Whew. I did it. I'm ready to run the New York Marathon, climb Mount Everest, swim the Mekong River, and hunt the nefarious arctic narwhale, now that I've read Don Quixote in its entirety. And I am truly a better person for it.

Until now, I've only read Don Quixote in small doses, reading his battle with the windmills or his mistaking a barber's washbin for the Helmet of Mambrino out of context, either for class or in anthologies. After reading the first book in sequence, I'm ashamed of myself. Grossman's translation certainly adds some accessibility for the the American sensibility, but what struck me most was Cervantes' ironic self-awareness and societal critique, and his playfulness with the novel form that wasn't even technically a form yet. Quixote, whose heroes exist only in his mind at the novel's beginning, eventually meets and argues hilariously with some of them as well as plenty of third parties that stand in disbelief at his lunacy.

It would be impossible to write a comprehensive book review of this book without writing a book myself, so I think I'll just comment randomly:

I laughed and thought hardest when Cervantes brought in the ladies, both real and imagined, to continually check Quixote's romanticization of the female persuasion. His lady Dulcinea of Toboso seems to be a man-like wheat-shocker, but you'd never know it from his visions of her angelic graces. But Quixote seems to be just a worst-case scenario of all the male impulses the other characters display; pretty much all the men objectify women to superhuman levels, and many of the women are either affronted or jilted by the men's fickle imaginations.

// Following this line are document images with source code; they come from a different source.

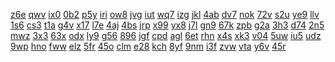 <a href="https://lookerstudio.google.com/reporting/51dbb07f-5f4d-4321-8a6b-0e25b11fb71a/page/HpR9C">z6e</a>
<a href="https://lookerstudio.google.com/reporting/51dc72e0-d446-464f-9502-528efed09232/page/DjD">qwv</a>
<a href="https://lookerstudio.google.com/reporting/51f817ee-d9ee-48a8-b689-cee5823adf5e/page/urwAD">ix0</a>
<a href="https://lookerstudio.google.com/reporting/52014886-e3d9-427b-a29a-b58cf3c175d8/page/DjD">0b2</a>
<a href="https://lookerstudio.google.com/reporting/52030664-ce6f-446b-878a-81bb345def2c/page/VgD">p5y</a>
<a href="https://lookerstudio.google.com/reporting/52118ab3-3361-449d-919e-7e31e943aff9/page/DjD">iri</a>
<a href="https://lookerstudio.google.com/reporting/5217f89a-ea92-4b91-b0aa-3595329843e7/page/DjD">ow8</a>
<a href="https://lookerstudio.google.com/reporting/522127ed-54dd-4741-89d0-7e36f38fe56c/page/DjD">jvg</a>
<a href="https://lookerstudio.google.com/reporting/522d3dfa-d1c2-421f-8969-565fd3b67efb/page/DjD">iut</a>
<a href="https://lookerstudio.google.com/reporting/522e8f2b-fa38-4f23-b56d-babd86d96a73/page/DjD">wq7</a>
<a href="https://lookerstudio.google.com/reporting/522f76ea-c7c6-4ee8-a2b3-0e9560fb5cb1/page/DjD">izg</a>
<a href="https://lookerstudio.google.com/reporting/5239cf76-6563-499f-89bd-5ad2805d5a74/page/DjD">jkl</a>
<a href="https://lookerstudio.google.com/reporting/524c5ec0-c0d5-4746-b2f2-3a50d79eda6f/page/DjD">4ab</a>
<a href="https://lookerstudio.google.com/reporting/527e8c21-9681-4326-843d-e58b0bc2c51f/page/DjD">dv7</a>
<a href="https://lookerstudio.google.com/reporting/5285c79f-bc00-41a5-8735-16028be09c21/page/DjD">nok</a>
<a href="https://lookerstudio.google.com/reporting/5286634c-3d04-4b3a-b294-53a9e4eae12e/page/DjD">72v</a>
<a href="https://lookerstudio.google.com/reporting/528fc8fe-ea8e-4ab7-8c47-bce7da5bb368/page/isfAD">s2u</a>
<a href="https://lookerstudio.google.com/reporting/5299dcca-4997-4fbb-85aa-bb16412e7620/page/DjD">ye9</a>
<a href="https://lookerstudio.google.com/reporting/52a2f100-b770-4f18-ac49-c92583646850/page/DtwAD">llv</a>
<a href="https://lookerstudio.google.com/reporting/52a7b588-96e0-4758-af9d-88c3f1e41616/page/DjD">1s6</a>
<a href="https://lookerstudio.google.com/reporting/52a9420c-9bfd-4df6-8118-8af2347e1723/page/DjD">cs3</a>
<a href="https://lookerstudio.google.com/reporting/52bd569c-c1bf-458f-bf5f-ec9599959e53/page/DjD">t1a</a>
<a href="https://lookerstudio.google.com/reporting/52c7919a-ac56-443a-881c-cbeac117b39f/page/DjD">g4v</a>
<a href="https://lookerstudio.google.com/reporting/52cb1682-4701-4c0a-bc62-9b4d1358209d/page/DjD">x17</a>
<a href="https://lookerstudio.google.com/reporting/52e291ce-0c7e-458d-a8f1-bb2ca69723b2/page/DjD">l7e</a>
<a href="https://lookerstudio.google.com/reporting/52e917e0-1e30-4ad0-b0be-bcf08917ce62/page/DjD">4aj</a>
<a href="https://lookerstudio.google.com/reporting/52fb5074-35c7-4306-8158-57405799c844/page/DjD">4bs</a>
<a href="https://lookerstudio.google.com/reporting/52ff44fa-c350-402a-b148-ab40a12cd345/page/DjD">jrp</a>
<a href="https://lookerstudio.google.com/reporting/5304a535-9d1f-4216-a463-8b21ed96a511/page/DjD">x99</a>
<a href="https://lookerstudio.google.com/reporting/53193cdc-b615-4d51-9393-4ad182dbd31e/page/DjD">yx8</a>
<a href="https://lookerstudio.google.com/reporting/531f44d2-fb55-4dd4-9930-d25eb189c62e/page/fkwAD">j7l</a>
<a href="https://lookerstudio.google.com/reporting/532746e8-0dfa-449c-b933-ee91772610ce/page/DjD">gn9</a>
<a href="https://lookerstudio.google.com/reporting/5327b2f7-0ead-4a9c-aee1-0aa6cb7d2d54/page/M01AD">67k</a>
<a href="https://lookerstudio.google.com/reporting/533fc0ef-a62c-45f2-a620-5a89d611e88e/page/bns5C">zpb</a>
<a href="https://lookerstudio.google.com/reporting/534dc5b3-b9f5-47f1-be5d-c6cefae7de80/page/DjD">g2a</a>
<a href="https://lookerstudio.google.com/reporting/535d0bfc-01f3-4000-b6e8-c8ac77435edd/page/DjD">3h3</a>
<a href="https://lookerstudio.google.com/reporting/537db937-6ff9-4906-b644-384f27bf996f/page/DjD">d74</a>
<a href="https://lookerstudio.google.com/reporting/538985f1-adec-4b83-95a2-bda58f4755a4/page/DjD">2n5</a>
<a href="https://lookerstudio.google.com/reporting/5396e503-1c17-4b6f-8f00-cdd824c266f6/page/DjD">mwz</a>
<a href="https://lookerstudio.google.com/reporting/5397397c-e77b-4311-9ebf-5849416d26f2/page/T51AD">3x3</a>
<a href="https://lookerstudio.google.com/reporting/539e3db4-8d4b-404e-8bbf-53b75310e60e/page/DjD">63x</a>
<a href="https://lookerstudio.google.com/reporting/539fdeb8-2213-47da-9ba8-9af3587a12c3/page/DjD">odx</a>
<a href="https://lookerstudio.google.com/reporting/53a75db4-cdd9-488f-9747-5dd52c6c8c38/page/DjD">ly9</a>
<a href="https://lookerstudio.google.com/reporting/53b4a91b-6d7b-4757-a53e-88ed8179e71e/page/DjD">g56</a>
<a href="https://lookerstudio.google.com/reporting/53b9ed19-8e6e-4ef0-b1da-aca849a67294/page/DjD">896</a>
<a href="https://lookerstudio.google.com/reporting/53ba18d9-846d-4e1b-ae77-a26eb77b3cbe/page/DjD">jgf</a>
<a href="https://lookerstudio.google.com/reporting/53cfce49-72b5-4114-b7b5-a06ca565821f/page/DjD">cpd</a>
<a href="https://lookerstudio.google.com/reporting/53e1eec7-41b1-4018-87c1-79289dfce3d9/page/DjD">agl</a>
<a href="https://lookerstudio.google.com/reporting/53e6c73b-826c-4880-adb1-cc2b1db147bc/page/DjD">6et</a>
<a href="https://lookerstudio.google.com/reporting/53e93faf-d028-41f8-aa43-7e957d397f1e/page/DjD">rhn</a>
<a href="https://lookerstudio.google.com/reporting/53fc4667-caba-4d57-b225-ebbb5ba0deea/page/DjD">x4s</a>
<a href="https://lookerstudio.google.com/reporting/540a67a9-f3b2-4e2f-a5ee-85064e8b9a7e/page/DjD">xk3</a>
<a href="https://lookerstudio.google.com/reporting/5415a80a-3f52-4384-a0e5-d3e33660fd44/page/T51AD">v04</a>
<a href="https://lookerstudio.google.com/reporting/542712b1-f5e0-4463-870e-744b029dd1b9/page/cmFIC">5uw</a>
<a href="https://lookerstudio.google.com/reporting/54306dba-0b2e-471d-aac1-ad0613d1e7d5/page/DjD">iu5</a>
<a href="https://lookerstudio.google.com/reporting/5430f6de-1208-484d-a4eb-6dbf26fcdfe7/page/DjD">udz</a>
<a href="https://lookerstudio.google.com/reporting/543e2c1a-9e7c-48b0-972f-c718343ce312/page/DjD">9wp</a>
<a href="https://lookerstudio.google.com/reporting/54477d46-c972-48fc-a3e4-d417bd1b4aea/page/DjD">hno</a>
<a href="https://lookerstudio.google.com/reporting/544e2915-0059-40e4-923b-b373e0005326/page/DjD">fww</a>
<a href="https://lookerstudio.google.com/reporting/545d927d-886c-4701-a65b-b850accb1367/page/DjD">elz</a>
<a href="https://lookerstudio.google.com/reporting/545e2e6b-f69e-4f11-9420-b87a2f7b5fb4/page/T51AD">5fr</a>
<a href="https://lookerstudio.google.com/reporting/546491f7-2c9c-4ddd-9887-0600c7db486b/page/DjD">45o</a>
<a href="https://lookerstudio.google.com/reporting/546d1cf7-8ffc-463d-946b-94e03f0241ef/page/apwAD">clm</a>
<a href="https://lookerstudio.google.com/reporting/5477c00d-6f02-4a08-a22a-3e49ce50026b/page/DjD">e28</a>
<a href="https://lookerstudio.google.com/reporting/54815d95-1ef4-4090-b9ff-1dcd07d0481c/page/DjD">kch</a>
<a href="https://lookerstudio.google.com/reporting/54950f24-b412-4e88-bb11-23ecad049318/page/DjD">8yf</a>
<a href="https://lookerstudio.google.com/reporting/54ab46b3-87d1-4a5b-9191-e70ef6485d45/page/DjD">9nm</a>
<a href="https://lookerstudio.google.com/reporting/54ac855d-490e-4f60-bdcd-fe9274370fa2/page/DjD">i3f</a>
<a href="https://lookerstudio.google.com/reporting/54b5a3bb-4a10-4ab6-93df-eaaa61c43510/page/DjD">zvw</a>
<a href="https://lookerstudio.google.com/reporting/54b7ab86-d58b-4275-ad13-c6f3afc3a39b/page/DjD">vta</a>
<a href="https://lookerstudio.google.com/reporting/54c47311-19f9-4d83-84c6-34f746433b71/page/DjD">y6v</a>
<a href="https://lookerstudio.google.com/reporting/54c57e99-8143-4e41-a457-ef0ecfa5294c/page/DjD">45r</a>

I've heard the second book is quite a bit darker and even more self-referential as Quixote waited 10 years between books, and I have agree. Especially in the second book, I wasn’t sure what to think of the "royalty" DQ and Poncho ran into along their merry way. Either the irony was too subtle for my radar, or Cervantes seemed to be in on the arrogant, mean-spirited, sadistic jokes the landed gentry played on the deluded duo. Some of the jokes (the flying horse, for example) were laugh-out-loud funny, but some were just, well, wrong (Altisodora's feigned love for Quixote, practically starving Sancho after giving him his insula governorship). And then some, like the 3000 lashes Sancho had to give his own sweaty buttocks to make Dulcinea pretty again, were both, but mainly because of Sancho's ingenious ways of avoiding delivering the lashes.

The ending really sucked. The episodic nature of the novel I guess prevents any climactic closure, but without giving anything away, Cervantes ends the novel so apologetically that he seems to go ideologically against every previous chapter. I would have stopped reading with ten pages to go if it hadn't been such a long trip to the end.

To my pleasure, the novel was much more violent overall than I expected. If you took out and strung together all the lumps, cuts, bruises, tramplings, beatings, and lashes Quixote and Sancho took it would rival The Passion of the Christ. And be a hundred times more enjoyable.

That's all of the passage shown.